What, then? Why this quiet discontent? And why write about it here?


Said simply: I seem to have a lot of time on my hands, and I don’t know what to do with it. The mind seeks to be distracted or wishes to be engaged, not entirely at ease with itself. Until I meditate – then the anchor drops quite easily and naturally into peaceful understanding and being.

But then, there is this world to live in, and things to do. Apparently. I am quite busy every day, including weekends, but those things are easily accomplished without much fuss; despite the variety, it all feels the same. Somehow, there seems to be so much time on hand with no real desire to do anything with it. There is no overarching drive, ambition, purpose, or meaning to pursue. Nor is there despair. It is just a greyness that the mind is revolting against.

I could easily add some color with activities, and then what? Would it be more meaningful or satisfying? Or would it feel like cotton candy that disappears before you sink your teeth into it, leaving behind a pinky stickiness at best?


There is another iconic scene in the movie where the universe seems to end with the death of Chuck. (Sorry about the lack of warning about these spoilers. Hopefully, you have seen the movie already, or you are not planning to! Lol.)

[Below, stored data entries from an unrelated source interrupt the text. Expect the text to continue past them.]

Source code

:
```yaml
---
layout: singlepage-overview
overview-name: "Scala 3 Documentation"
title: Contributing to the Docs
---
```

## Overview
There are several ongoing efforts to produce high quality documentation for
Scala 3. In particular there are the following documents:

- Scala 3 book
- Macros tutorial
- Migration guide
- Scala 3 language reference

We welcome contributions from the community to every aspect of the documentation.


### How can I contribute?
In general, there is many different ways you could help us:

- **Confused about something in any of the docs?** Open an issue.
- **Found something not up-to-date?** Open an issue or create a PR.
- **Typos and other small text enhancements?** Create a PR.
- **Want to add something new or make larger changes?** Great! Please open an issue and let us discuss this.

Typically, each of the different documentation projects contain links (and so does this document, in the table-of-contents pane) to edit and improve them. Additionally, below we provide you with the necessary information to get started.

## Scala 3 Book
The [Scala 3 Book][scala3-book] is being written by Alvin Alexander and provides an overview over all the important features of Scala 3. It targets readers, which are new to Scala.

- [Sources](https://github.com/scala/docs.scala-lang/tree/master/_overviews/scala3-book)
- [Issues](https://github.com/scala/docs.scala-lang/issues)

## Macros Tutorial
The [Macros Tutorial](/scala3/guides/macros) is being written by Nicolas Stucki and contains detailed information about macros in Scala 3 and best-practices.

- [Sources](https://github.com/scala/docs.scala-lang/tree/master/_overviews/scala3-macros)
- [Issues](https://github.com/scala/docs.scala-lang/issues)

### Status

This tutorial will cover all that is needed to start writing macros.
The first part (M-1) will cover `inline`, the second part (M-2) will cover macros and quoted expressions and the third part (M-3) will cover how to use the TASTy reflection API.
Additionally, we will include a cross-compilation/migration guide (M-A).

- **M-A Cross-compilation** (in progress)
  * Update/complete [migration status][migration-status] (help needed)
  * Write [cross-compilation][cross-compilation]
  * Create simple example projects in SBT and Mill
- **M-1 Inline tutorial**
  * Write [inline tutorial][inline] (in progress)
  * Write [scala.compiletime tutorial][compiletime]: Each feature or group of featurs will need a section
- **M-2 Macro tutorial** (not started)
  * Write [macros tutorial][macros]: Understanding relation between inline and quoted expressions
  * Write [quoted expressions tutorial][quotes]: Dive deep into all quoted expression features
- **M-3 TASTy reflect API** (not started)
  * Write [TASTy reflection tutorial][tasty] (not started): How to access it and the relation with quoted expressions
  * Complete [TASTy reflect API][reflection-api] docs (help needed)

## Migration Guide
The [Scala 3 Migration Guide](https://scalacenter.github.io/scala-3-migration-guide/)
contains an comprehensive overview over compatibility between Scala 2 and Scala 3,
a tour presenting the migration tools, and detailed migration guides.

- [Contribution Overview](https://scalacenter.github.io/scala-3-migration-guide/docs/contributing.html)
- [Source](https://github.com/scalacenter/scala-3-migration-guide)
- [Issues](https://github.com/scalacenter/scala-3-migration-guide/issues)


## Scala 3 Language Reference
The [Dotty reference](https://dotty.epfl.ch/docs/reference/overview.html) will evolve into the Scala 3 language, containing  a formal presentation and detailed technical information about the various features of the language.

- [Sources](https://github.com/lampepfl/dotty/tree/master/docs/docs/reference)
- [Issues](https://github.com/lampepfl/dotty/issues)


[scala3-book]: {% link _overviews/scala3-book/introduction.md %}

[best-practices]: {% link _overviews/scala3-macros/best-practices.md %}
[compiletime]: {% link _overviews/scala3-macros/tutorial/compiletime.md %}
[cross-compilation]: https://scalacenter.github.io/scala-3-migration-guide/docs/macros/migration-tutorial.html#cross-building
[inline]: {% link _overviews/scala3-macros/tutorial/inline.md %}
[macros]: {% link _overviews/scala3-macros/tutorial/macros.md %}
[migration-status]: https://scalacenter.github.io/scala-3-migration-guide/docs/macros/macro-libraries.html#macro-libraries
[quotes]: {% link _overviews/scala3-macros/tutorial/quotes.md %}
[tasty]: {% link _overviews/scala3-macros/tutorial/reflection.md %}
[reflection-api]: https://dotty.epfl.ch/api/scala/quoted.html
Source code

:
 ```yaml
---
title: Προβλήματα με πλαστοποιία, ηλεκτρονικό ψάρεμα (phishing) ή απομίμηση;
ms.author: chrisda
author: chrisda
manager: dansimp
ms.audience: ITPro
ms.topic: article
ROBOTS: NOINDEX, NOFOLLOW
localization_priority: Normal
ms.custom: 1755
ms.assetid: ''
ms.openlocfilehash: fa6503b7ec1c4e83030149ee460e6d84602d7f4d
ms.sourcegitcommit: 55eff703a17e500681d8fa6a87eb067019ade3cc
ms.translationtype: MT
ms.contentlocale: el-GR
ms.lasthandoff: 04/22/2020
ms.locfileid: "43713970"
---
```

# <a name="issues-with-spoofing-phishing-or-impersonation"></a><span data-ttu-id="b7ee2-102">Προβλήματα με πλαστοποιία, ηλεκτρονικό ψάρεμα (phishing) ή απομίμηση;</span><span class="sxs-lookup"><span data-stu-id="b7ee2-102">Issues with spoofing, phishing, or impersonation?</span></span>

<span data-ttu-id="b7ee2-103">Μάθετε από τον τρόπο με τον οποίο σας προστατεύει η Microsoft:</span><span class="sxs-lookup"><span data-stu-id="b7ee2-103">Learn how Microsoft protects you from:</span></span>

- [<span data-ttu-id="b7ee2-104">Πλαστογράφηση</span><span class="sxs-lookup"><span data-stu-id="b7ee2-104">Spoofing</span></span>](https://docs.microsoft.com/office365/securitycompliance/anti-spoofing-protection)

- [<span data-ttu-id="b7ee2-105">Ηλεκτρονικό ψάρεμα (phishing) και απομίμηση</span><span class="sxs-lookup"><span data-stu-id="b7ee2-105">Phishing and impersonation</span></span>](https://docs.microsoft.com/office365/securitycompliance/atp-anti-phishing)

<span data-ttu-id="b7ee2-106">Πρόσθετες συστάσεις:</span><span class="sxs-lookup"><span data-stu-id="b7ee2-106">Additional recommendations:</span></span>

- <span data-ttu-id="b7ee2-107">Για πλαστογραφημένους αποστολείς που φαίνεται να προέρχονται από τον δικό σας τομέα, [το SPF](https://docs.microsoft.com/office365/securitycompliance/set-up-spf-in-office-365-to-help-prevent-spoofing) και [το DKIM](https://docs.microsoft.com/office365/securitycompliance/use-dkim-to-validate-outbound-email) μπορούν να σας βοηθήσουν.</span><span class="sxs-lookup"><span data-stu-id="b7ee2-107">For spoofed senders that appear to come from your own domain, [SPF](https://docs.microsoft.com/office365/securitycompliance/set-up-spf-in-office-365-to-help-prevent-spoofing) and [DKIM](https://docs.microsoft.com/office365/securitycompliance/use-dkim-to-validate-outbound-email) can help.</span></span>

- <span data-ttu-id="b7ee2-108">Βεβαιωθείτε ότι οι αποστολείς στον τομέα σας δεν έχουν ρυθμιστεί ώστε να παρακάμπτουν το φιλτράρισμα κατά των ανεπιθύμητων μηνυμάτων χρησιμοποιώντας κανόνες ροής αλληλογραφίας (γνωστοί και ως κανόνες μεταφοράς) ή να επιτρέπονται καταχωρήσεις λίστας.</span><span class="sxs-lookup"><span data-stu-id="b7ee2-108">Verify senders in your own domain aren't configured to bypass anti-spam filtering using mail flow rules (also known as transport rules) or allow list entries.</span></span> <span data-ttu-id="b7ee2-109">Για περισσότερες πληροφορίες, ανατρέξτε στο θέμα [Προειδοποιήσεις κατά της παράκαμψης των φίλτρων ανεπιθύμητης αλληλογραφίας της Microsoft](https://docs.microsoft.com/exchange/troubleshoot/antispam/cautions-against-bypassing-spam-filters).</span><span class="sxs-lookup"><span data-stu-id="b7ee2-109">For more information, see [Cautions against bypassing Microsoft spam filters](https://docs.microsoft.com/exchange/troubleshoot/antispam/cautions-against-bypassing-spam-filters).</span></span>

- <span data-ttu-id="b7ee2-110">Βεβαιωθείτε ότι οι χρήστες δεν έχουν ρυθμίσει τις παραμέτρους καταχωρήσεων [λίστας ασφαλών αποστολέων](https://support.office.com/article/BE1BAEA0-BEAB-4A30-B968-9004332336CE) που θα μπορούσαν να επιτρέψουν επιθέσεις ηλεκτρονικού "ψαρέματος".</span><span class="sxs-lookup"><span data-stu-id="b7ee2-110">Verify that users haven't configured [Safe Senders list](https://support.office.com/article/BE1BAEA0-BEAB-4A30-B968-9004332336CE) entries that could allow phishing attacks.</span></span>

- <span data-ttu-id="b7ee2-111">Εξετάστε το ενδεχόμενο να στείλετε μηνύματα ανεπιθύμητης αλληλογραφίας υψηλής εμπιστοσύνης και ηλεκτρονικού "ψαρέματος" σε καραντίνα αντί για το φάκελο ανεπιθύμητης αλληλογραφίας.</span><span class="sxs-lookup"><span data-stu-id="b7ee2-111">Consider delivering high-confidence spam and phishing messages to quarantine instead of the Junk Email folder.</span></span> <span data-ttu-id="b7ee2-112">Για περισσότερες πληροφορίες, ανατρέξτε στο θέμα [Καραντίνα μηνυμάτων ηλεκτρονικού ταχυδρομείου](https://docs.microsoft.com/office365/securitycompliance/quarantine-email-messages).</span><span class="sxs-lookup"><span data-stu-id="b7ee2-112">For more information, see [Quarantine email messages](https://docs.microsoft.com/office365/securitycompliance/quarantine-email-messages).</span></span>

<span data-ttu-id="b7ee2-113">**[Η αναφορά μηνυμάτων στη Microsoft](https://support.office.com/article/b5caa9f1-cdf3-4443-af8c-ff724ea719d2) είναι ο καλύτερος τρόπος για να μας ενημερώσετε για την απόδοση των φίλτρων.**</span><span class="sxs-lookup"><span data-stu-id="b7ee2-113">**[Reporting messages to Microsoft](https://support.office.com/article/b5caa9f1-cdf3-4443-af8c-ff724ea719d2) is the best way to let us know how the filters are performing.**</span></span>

It seems to me that the universe comes into being and ends with each of us, rather than pre-existing as an objective, independent entity into which we are born. Remarkably, our universes have intersections and seem largely similar, but our lived experience seems to be unique, and yet equally inconsequential. Not in a nihilistic way – “nothing matters, so why bother?”; rather, in the way that everything matters only as an expression, not as a thing in itself.

The expression seems to have no extraneous meaning or purpose beyond itself. It just is.

In some strangely unorchestrated manner, there is a sense of being a participant and an observer at the same time, and there’s a pull towards the source.


To quote Chuck, or rather, Walt Whitman:

Song of Myself, 51

The past and present wilt—I have fill’d them, emptied them.
And proceed to fill my next fold of the future.

Listener up there! what have you to confide to me?
Look in my face while I snuff the sidle of evening,
(Talk honestly, no one else hears you, and I stay only a minute longer.)

Do I contradict myself?
Very well then I contradict myself,
(I am large, I contain multitudes.)

I concentrate toward them that are nigh, I wait on the door-slab.

Who has done his day’s work? who will soonest be through with his supper?
Who wishes to walk with me?

Will you speak before I am gone? will you prove already too late?


Perhaps I should cycle back to the first few lines of this glorious poem:

I celebrate myself, and sing myself,
And what I assume you shall assume,
For every atom belonging to me as good belongs to you

But it’s too celebratory in tone. I might just rest with it for a while until it feels real. Or, in a further twist of contradiction, perhaps I will act on Feynman’s advice:

Fall in love with some activity, and do it! Nobody ever figures out what life is all about, and it doesn’t matter. Explore the world. Nearly everything is really interesting if you go into it deeply enough.